Of course, television shows and movies can glamorize a career to an absurd degree. If we thought our jobs would be exactly like television we would be sorely disappointed when we saw that crime scenes weren’t’ completely covered in semen, not every DA looked like Angie Harmon or the blond version of Angie Harmon, there wasn’t always a hilarious gay guy in the office to be your quippy sidekick and again, every single one of your coworkers was ridiculously attractive and had designer clothes.
But at the same time, there is something to be said for movies and television shows getting people interested in careers that may have gone under the radar. The film All the President’s Men changed how people looked at journalism. Woodward and Bernstein became fighters of justice with awesome hair thanks to the film based on the true story. The Law & Order franchise has shown us pretty much every aspect of the law and from every possible angle. Sometimes it’s not just about putting the bad guy away. Recently Vanity Fair reporter Julie Weiner wrote about the enormous appeal of The West Wing and how it convinced a whole new generation to go into politics. From Weiner:
“In the same way that the noble, sleeves-rolled sleuthing of Robert Redford and Dustin Hoffman as Woodward and Bernstein in All the President’s Men prompted legions of baby-boomers to dream of careers in journalism, The West Wing, which made policy discussions seem thrilling and governing heroic, has become a totem—its romanticization of a stuffy, insular industry infusing a historically uncool career with cultural cachet. Rather than treat the political process as risible at best (Dick, say, or Primary Colors), a horror show at worst (The Ides of March), The West Wing was pluckily idealistic. A hyper-real drama about waiting for a callback from some freshman congressman (D—Nowheresville) would have sent aspiring White House interns and aides running back to law school. Instead, The West Wing “took something that was for the most part considered dry and nerdy—especially to people in high school and college—and sexed it up,” says Eric Lesser, who worked in the Obama White House as a special assistant to former senior adviser David Axelrod and is now a student at Harvard Law School.”

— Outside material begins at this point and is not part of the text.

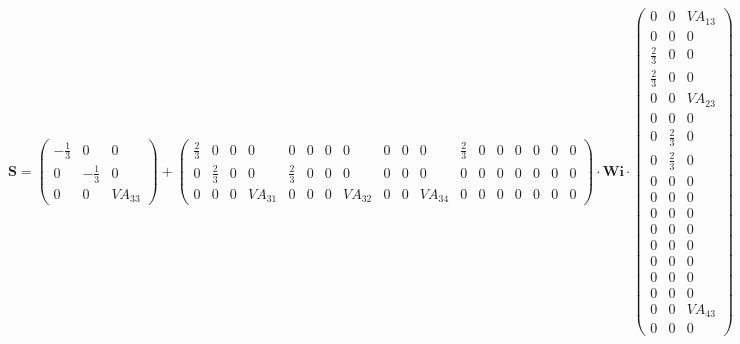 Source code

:\[ \mathbf{S} = \left(\begin{smallmatrix} -\frac{1}{3} & 0 & 0 \\ 0 & -\frac{1}{3} & 0 \\ 0 & 0 & VA_{33} \end{smallmatrix}\right) + \left(\begin{smallmatrix} \frac{2}{3} & 0 & 0 & 0 & 0 & 0 & 0 & 0 & 0 & 0 & 0 & \frac{2}{3} & 0 & 0 & 0 & 0 & 0 & 0 \\ 0 & \frac{2}{3} & 0 & 0 & \frac{2}{3} & 0 & 0 & 0 & 0 & 0 & 0 & 0 & 0 & 0 & 0 & 0 & 0 & 0 \\ 0 & 0 & 0 & VA_{31} & 0 & 0 & 0 & VA_{32} & 0 & 0 & VA_{34} & 0 & 0 & 0 & 0 & 0 & 0 & 0 \end{smallmatrix}\right) \cdot \mathbf{Wi} \cdot\left(\begin{smallmatrix} 0 & 0 & VA_{13} \\ 0 & 0 & 0 \\ \frac{2}{3} & 0 & 0 \\ \frac{2}{3} & 0 & 0 \\ 0 & 0 & VA_{23} \\ 0 & 0 & 0 \\ 0 & \frac{2}{3} & 0 \\ 0 & \frac{2}{3} & 0 \\ 0 & 0 & 0 \\ 0 & 0 & 0 \\ 0 & 0 & 0 \\ 0 & 0 & 0 \\ 0 & 0 & 0 \\ 0 & 0 & 0 \\ 0 & 0 & 0 \\ 0 & 0 & 0 \\ 0 & 0 & VA_{43} \\ 0 & 0 & 0 \end{smallmatrix}\right) \]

We talked to some people who said their careers were influenced by television and it wasn’t just because they thought a Rob Lowe look-alike would be their coworker.
“For sure I wanted to work in newspapers because of The Paper. For a lot of people there was All The President’s Men, or some others, (Absence of Malice was really good) but for me it was the hustle and energy and characters from The Paper. I went on to work in journalism for 10 happy years, and I’m still involved in writing in the company I now run.”